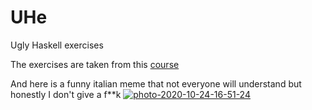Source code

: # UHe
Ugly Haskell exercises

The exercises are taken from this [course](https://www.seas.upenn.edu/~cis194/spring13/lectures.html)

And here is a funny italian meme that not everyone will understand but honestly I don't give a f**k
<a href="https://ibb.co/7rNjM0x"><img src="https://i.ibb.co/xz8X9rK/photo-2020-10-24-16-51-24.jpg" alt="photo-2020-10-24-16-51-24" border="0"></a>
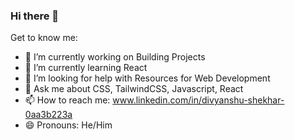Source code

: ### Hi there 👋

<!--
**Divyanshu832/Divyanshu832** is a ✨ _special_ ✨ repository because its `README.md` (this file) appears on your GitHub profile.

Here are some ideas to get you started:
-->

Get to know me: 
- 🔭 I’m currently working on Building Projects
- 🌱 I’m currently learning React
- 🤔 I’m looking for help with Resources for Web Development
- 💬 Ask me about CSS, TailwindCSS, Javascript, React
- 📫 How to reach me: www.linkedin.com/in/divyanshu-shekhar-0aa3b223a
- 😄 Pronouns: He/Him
--
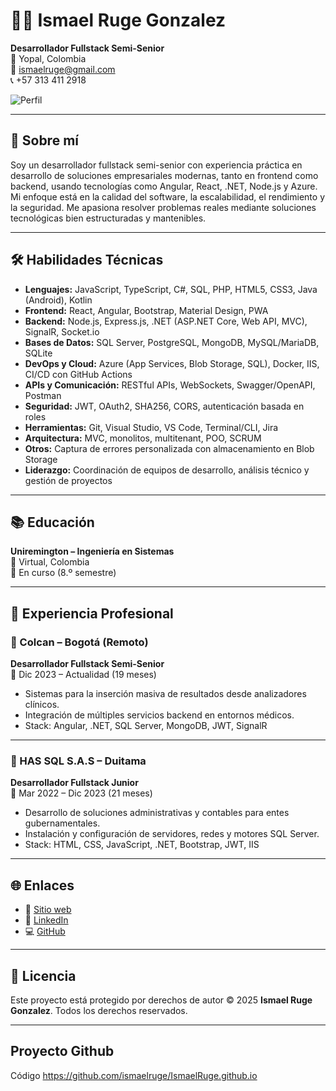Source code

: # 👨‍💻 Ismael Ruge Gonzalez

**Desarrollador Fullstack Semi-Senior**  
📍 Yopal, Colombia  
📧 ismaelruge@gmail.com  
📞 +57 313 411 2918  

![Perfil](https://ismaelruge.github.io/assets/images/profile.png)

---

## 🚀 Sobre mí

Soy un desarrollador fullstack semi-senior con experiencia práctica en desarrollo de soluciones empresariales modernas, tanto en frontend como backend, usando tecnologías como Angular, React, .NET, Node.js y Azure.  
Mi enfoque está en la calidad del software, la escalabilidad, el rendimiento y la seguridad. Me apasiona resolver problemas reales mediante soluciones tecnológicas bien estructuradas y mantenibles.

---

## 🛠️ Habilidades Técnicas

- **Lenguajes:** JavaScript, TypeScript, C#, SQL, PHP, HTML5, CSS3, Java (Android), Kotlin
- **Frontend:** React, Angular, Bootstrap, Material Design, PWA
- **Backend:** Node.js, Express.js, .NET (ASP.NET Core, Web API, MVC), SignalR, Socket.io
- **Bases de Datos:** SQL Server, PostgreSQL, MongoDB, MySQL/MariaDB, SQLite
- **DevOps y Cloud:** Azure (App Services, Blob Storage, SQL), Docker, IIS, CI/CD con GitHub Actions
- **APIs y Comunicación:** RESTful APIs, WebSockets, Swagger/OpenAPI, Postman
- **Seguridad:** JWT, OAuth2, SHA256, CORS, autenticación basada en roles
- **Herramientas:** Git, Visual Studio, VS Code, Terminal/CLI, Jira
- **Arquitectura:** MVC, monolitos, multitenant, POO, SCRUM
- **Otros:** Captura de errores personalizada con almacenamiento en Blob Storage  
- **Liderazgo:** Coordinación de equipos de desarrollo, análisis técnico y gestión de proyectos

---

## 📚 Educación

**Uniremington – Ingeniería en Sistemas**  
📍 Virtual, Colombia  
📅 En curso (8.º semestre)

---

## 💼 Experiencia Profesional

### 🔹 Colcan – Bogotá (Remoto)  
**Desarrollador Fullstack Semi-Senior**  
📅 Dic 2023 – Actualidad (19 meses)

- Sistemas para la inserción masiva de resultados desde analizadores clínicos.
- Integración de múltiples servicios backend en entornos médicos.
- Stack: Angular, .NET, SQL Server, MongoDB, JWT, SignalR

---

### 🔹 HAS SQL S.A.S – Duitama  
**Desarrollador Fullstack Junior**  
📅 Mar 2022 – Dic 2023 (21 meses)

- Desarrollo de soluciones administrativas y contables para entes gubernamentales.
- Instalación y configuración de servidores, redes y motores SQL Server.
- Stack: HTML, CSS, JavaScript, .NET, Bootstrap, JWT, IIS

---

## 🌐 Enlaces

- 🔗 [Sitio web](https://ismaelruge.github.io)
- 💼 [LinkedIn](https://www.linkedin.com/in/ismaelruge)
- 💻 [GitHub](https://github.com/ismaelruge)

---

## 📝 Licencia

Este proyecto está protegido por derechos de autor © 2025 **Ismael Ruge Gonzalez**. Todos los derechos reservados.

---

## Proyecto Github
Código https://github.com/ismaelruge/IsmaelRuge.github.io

— Required action —
Within the listing above, extract exactly the lines from the line with "- **DevOps y" to the line with "Código https:/", the two named lines included, and no others.

— Result of the task —
- **DevOps y Cloud:** Azure (App Services, Blob Storage, SQL), Docker, IIS, CI/CD con GitHub Actions
- **APIs y Comunicación:** RESTful APIs, WebSockets, Swagger/OpenAPI, Postman
- **Seguridad:** JWT, OAuth2, SHA256, CORS, autenticación basada en roles
- **Herramientas:** Git, Visual Studio, VS Code, Terminal/CLI, Jira
- **Arquitectura:** MVC, monolitos, multitenant, POO, SCRUM
- **Otros:** Captura de errores personalizada con almacenamiento en Blob Storage  
- **Liderazgo:** Coordinación de equipos de desarrollo, análisis técnico y gestión de proyectos

---

## 📚 Educación

**Uniremington – Ingeniería en Sistemas**  
📍 Virtual, Colombia  
📅 En curso (8.º semestre)

---

## 💼 Experiencia Profesional

### 🔹 Colcan – Bogotá (Remoto)  
**Desarrollador Fullstack Semi-Senior**  
📅 Dic 2023 – Actualidad (19 meses)

- Sistemas para la inserción masiva de resultados desde analizadores clínicos.
- Integración de múltiples servicios backend en entornos médicos.
- Stack: Angular, .NET, SQL Server, MongoDB, JWT, SignalR

---

### 🔹 HAS SQL S.A.S – Duitama  
**Desarrollador Fullstack Junior**  
📅 Mar 2022 – Dic 2023 (21 meses)

- Desarrollo de soluciones administrativas y contables para entes gubernamentales.
- Instalación y configuración de servidores, redes y motores SQL Server.
- Stack: HTML, CSS, JavaScript, .NET, Bootstrap, JWT, IIS

---

## 🌐 Enlaces

- 🔗 [Sitio web](https://ismaelruge.github.io)
- 💼 [LinkedIn](https://www.linkedin.com/in/ismaelruge)
- 💻 [GitHub](https://github.com/ismaelruge)

---

## 📝 Licencia

Este proyecto está protegido por derechos de autor © 2025 **Ismael Ruge Gonzalez**. Todos los derechos reservados.

---

## Proyecto Github
Código https://github.com/ismaelruge/IsmaelRuge.github.io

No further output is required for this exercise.